Koop, meanwhile, also said that relaxing laws which protect people who are seropositive--infected with the virus--from discrimination by employers would be a mistake. Proposition 102 would repeal a state law that bars employers from using HIV test results as a basis for employment.

“You’ve got to treat this disease in such a way that you protect the employability and bread-winning ability of people who are seropositive,” Koop said. “Otherwise you will have everyone who is seropositive be unemployed and that would be devastating.”

The nonpartisan legislative analyst in Sacramento has estimated that the costs caused by Proposition 102 could reach into the hundreds of millions of dollars.
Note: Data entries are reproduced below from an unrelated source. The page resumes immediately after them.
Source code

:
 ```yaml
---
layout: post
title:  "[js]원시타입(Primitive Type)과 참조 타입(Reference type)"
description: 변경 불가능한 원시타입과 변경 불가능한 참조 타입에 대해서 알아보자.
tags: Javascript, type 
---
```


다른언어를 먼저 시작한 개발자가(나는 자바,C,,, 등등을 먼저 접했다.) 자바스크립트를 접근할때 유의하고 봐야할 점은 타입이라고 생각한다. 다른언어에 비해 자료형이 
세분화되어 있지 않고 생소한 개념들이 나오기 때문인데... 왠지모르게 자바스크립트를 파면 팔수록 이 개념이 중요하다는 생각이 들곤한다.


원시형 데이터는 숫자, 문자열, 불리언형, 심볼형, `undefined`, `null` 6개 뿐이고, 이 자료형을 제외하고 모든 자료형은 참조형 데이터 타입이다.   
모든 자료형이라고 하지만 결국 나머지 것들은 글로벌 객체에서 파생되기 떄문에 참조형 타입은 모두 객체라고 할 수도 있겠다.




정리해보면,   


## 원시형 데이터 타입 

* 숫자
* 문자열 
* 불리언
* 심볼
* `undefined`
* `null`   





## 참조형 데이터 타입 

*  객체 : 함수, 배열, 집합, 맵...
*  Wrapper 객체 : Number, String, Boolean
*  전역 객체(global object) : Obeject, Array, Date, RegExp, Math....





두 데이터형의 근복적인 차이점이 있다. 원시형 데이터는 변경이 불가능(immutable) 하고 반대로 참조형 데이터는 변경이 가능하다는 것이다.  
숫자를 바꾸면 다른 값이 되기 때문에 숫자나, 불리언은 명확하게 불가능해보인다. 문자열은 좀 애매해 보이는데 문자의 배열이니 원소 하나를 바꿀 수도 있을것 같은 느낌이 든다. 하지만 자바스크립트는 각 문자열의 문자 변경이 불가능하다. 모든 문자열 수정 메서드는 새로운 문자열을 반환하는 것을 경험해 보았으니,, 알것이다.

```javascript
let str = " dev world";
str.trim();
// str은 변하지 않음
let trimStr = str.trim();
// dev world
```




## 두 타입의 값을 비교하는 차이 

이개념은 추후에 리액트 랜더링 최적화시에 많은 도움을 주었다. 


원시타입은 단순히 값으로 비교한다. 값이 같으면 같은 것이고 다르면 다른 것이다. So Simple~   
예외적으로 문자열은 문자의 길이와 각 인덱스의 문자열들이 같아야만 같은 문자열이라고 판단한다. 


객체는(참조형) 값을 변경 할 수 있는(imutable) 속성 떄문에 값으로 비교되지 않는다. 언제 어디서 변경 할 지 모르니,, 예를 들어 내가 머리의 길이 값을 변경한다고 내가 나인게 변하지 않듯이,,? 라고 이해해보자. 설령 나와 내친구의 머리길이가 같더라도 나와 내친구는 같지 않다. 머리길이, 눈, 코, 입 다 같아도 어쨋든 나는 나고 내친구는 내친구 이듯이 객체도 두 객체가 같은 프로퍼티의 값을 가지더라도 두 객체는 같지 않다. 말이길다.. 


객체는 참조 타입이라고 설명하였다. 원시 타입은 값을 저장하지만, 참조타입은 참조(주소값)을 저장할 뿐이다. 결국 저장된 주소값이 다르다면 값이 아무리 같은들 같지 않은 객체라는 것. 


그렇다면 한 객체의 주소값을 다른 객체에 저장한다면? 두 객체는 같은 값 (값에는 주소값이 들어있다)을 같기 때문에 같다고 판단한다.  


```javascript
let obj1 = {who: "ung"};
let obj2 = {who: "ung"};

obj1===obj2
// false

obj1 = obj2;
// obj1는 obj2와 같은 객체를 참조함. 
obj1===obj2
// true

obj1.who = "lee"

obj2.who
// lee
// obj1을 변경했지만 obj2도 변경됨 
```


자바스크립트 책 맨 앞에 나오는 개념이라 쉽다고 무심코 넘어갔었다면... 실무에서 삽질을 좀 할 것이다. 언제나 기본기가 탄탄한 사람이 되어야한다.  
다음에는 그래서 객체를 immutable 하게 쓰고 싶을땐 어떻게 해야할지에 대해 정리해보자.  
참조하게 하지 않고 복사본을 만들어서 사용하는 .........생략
Contact tracing could run into tens of millions of dollars, and the cost of caring for AIDS patients who lose their jobs and insurance would push the tab much higher, the official estimate said.

Controversial Proponent


Proponents moved Wednesday to take advantage of Gov. George Deukmejian’s surprise endorsement with a press conference at which a controversial member of the President’s Commission on Human Immunodeficiency Virus Epidemic spoke in favor of the initiative.

Dr. Theresa Crenshaw was a San Diego sex therapist and regular guest on radio and TV talk shows until taking up the AIDS cause. Since then, she has become aligned with the more conservative political thought on AIDS, at one point suggesting that the virus might be transmitted by mosquito bites.
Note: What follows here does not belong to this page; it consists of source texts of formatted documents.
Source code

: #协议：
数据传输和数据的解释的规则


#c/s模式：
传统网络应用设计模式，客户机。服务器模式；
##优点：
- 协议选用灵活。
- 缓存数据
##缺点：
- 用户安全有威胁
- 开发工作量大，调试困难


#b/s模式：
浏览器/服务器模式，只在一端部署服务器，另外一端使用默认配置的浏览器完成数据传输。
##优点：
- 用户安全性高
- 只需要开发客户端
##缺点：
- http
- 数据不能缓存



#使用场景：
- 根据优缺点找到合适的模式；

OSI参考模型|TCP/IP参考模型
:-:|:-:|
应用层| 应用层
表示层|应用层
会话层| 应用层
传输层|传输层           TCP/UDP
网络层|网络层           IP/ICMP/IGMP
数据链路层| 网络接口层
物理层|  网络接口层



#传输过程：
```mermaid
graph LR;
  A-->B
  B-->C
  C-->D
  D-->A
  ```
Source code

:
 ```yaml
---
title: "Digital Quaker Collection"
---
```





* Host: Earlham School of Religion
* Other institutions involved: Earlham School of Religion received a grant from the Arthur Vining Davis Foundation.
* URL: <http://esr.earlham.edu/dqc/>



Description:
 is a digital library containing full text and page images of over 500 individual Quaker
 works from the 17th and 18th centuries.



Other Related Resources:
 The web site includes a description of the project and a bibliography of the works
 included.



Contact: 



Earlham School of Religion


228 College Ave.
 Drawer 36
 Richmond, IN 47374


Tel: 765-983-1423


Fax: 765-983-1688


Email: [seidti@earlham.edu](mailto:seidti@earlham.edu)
Crenshaw said that Proposition 102 borrows key recommendations of the President’s commission and that many of the medical leaders who oppose the initiative did so out of fear of retribution. “There is not as much freedom of speech about AIDS as you would think,” she said.

Opponents promptly produced statements from other members of the President’s commission, including Chairman Adm. James D. Watkins, that were critical of Proposition 102.

President’s Commission

“On the whole, passage of this (initiative) will hinder and not improve our ability to control the HIV epidemic,” Watkins’ statement read. Campaign spokesmen said the remarks were made in September at a Chicago meeting of the National Leadership Coalition on AIDS.

Opponents also circulated a statement attributed to Kristine Gebbie, an Oregon health official who served on the commission, that found major fault with the measure. “The anti-discrimination legislation is the basic foundation upon which all the other recommendations of the commission were based,” the statement read.

Meanwhile, campaign spending reports on file with the secretary of state show that more than $637,000 has been spent by supporters of Proposition 102. The biggest contributions were loans of $100,000 from Dannemeyer and $90,000 from the Committee to Cap the National Debt, which is controlled by Gann. Another group, California Physicians for a Logical Aids Response, has not filed any reports, although a spokesman for Gann said the group has arranged about $50,000 in radio advertising.


Opponents have spent more than $620,000, the biggest contributions being $50,000 from the American Foundation for AIDS Research and $5,000 each from such corporations as AT&T;, Pacific Telesis and Pacific Gas & Electric Co.